Try it: Leave every picture out, and retype all the remaining records exactly.

[Dataset entries]
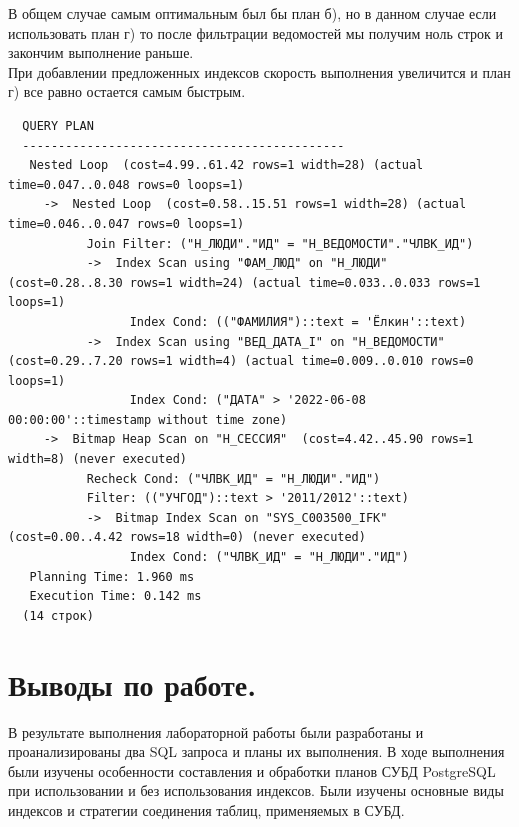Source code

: \documentclass[12pt,onecolumn]{article}
\begin{document}
В общем случае самым оптимальным был бы план б), но в данном случае если использовать план г) то после фильтрации ведомостей мы получим ноль строк и закончим выполнение раньше.\\
При добавлении предложенных индексов скорость выполнения увеличится и план г) все равно остается самым быстрым.
\begin{lstlisting}
  QUERY PLAN
  ---------------------------------------------
   Nested Loop  (cost=4.99..61.42 rows=1 width=28) (actual time=0.047..0.048 rows=0 loops=1)
     ->  Nested Loop  (cost=0.58..15.51 rows=1 width=28) (actual time=0.046..0.047 rows=0 loops=1)
           Join Filter: ("Н_ЛЮДИ"."ИД" = "Н_ВЕДОМОСТИ"."ЧЛВК_ИД")
           ->  Index Scan using "ФАМ_ЛЮД" on "Н_ЛЮДИ"  (cost=0.28..8.30 rows=1 width=24) (actual time=0.033..0.033 rows=1 loops=1)
                 Index Cond: (("ФАМИЛИЯ")::text = 'Ёлкин'::text)
           ->  Index Scan using "ВЕД_ДАТА_I" on "Н_ВЕДОМОСТИ"  (cost=0.29..7.20 rows=1 width=4) (actual time=0.009..0.010 rows=0 loops=1)
                 Index Cond: ("ДАТА" > '2022-06-08 00:00:00'::timestamp without time zone)
     ->  Bitmap Heap Scan on "Н_СЕССИЯ"  (cost=4.42..45.90 rows=1 width=8) (never executed)
           Recheck Cond: ("ЧЛВК_ИД" = "Н_ЛЮДИ"."ИД")
           Filter: (("УЧГОД")::text > '2011/2012'::text)
           ->  Bitmap Index Scan on "SYS_C003500_IFK"  (cost=0.00..4.42 rows=18 width=0) (never executed)
                 Index Cond: ("ЧЛВК_ИД" = "Н_ЛЮДИ"."ИД")
   Planning Time: 1.960 ms
   Execution Time: 0.142 ms
  (14 строк)
\end{lstlisting}
\section{Выводы по работе.}
В результате выполнения лабораторной работы были разработаны и проанализированы
два SQL запроса и планы их выполнения. В ходе выполнения были изучены особенности
составления и обработки планов СУБД PostgreSQL при использовании и без
использования индексов. Были изучены основные виды индексов и стратегии соединения
таблиц, применяемых в СУБД.
\end{document}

Result below:
Source code

: \documentclass[12pt,onecolumn]{article}
\begin{document}
В общем случае самым оптимальным был бы план б), но в данном случае если использовать план г) то после фильтрации ведомостей мы получим ноль строк и закончим выполнение раньше.\\
При добавлении предложенных индексов скорость выполнения увеличится и план г) все равно остается самым быстрым.
\begin{lstlisting}
  QUERY PLAN
  ---------------------------------------------
   Nested Loop  (cost=4.99..61.42 rows=1 width=28) (actual time=0.047..0.048 rows=0 loops=1)
     ->  Nested Loop  (cost=0.58..15.51 rows=1 width=28) (actual time=0.046..0.047 rows=0 loops=1)
           Join Filter: ("Н_ЛЮДИ"."ИД" = "Н_ВЕДОМОСТИ"."ЧЛВК_ИД")
           ->  Index Scan using "ФАМ_ЛЮД" on "Н_ЛЮДИ"  (cost=0.28..8.30 rows=1 width=24) (actual time=0.033..0.033 rows=1 loops=1)
                 Index Cond: (("ФАМИЛИЯ")::text = 'Ёлкин'::text)
           ->  Index Scan using "ВЕД_ДАТА_I" on "Н_ВЕДОМОСТИ"  (cost=0.29..7.20 rows=1 width=4) (actual time=0.009..0.010 rows=0 loops=1)
                 Index Cond: ("ДАТА" > '2022-06-08 00:00:00'::timestamp without time zone)
     ->  Bitmap Heap Scan on "Н_СЕССИЯ"  (cost=4.42..45.90 rows=1 width=8) (never executed)
           Recheck Cond: ("ЧЛВК_ИД" = "Н_ЛЮДИ"."ИД")
           Filter: (("УЧГОД")::text > '2011/2012'::text)
           ->  Bitmap Index Scan on "SYS_C003500_IFK"  (cost=0.00..4.42 rows=18 width=0) (never executed)
                 Index Cond: ("ЧЛВК_ИД" = "Н_ЛЮДИ"."ИД")
   Planning Time: 1.960 ms
   Execution Time: 0.142 ms
  (14 строк)
\end{lstlisting}
\section{Выводы по работе.}
В результате выполнения лабораторной работы были разработаны и проанализированы
два SQL запроса и планы их выполнения. В ходе выполнения были изучены особенности
составления и обработки планов СУБД PostgreSQL при использовании и без
использования индексов. Были изучены основные виды индексов и стратегии соединения
таблиц, применяемых в СУБД.
\end{document}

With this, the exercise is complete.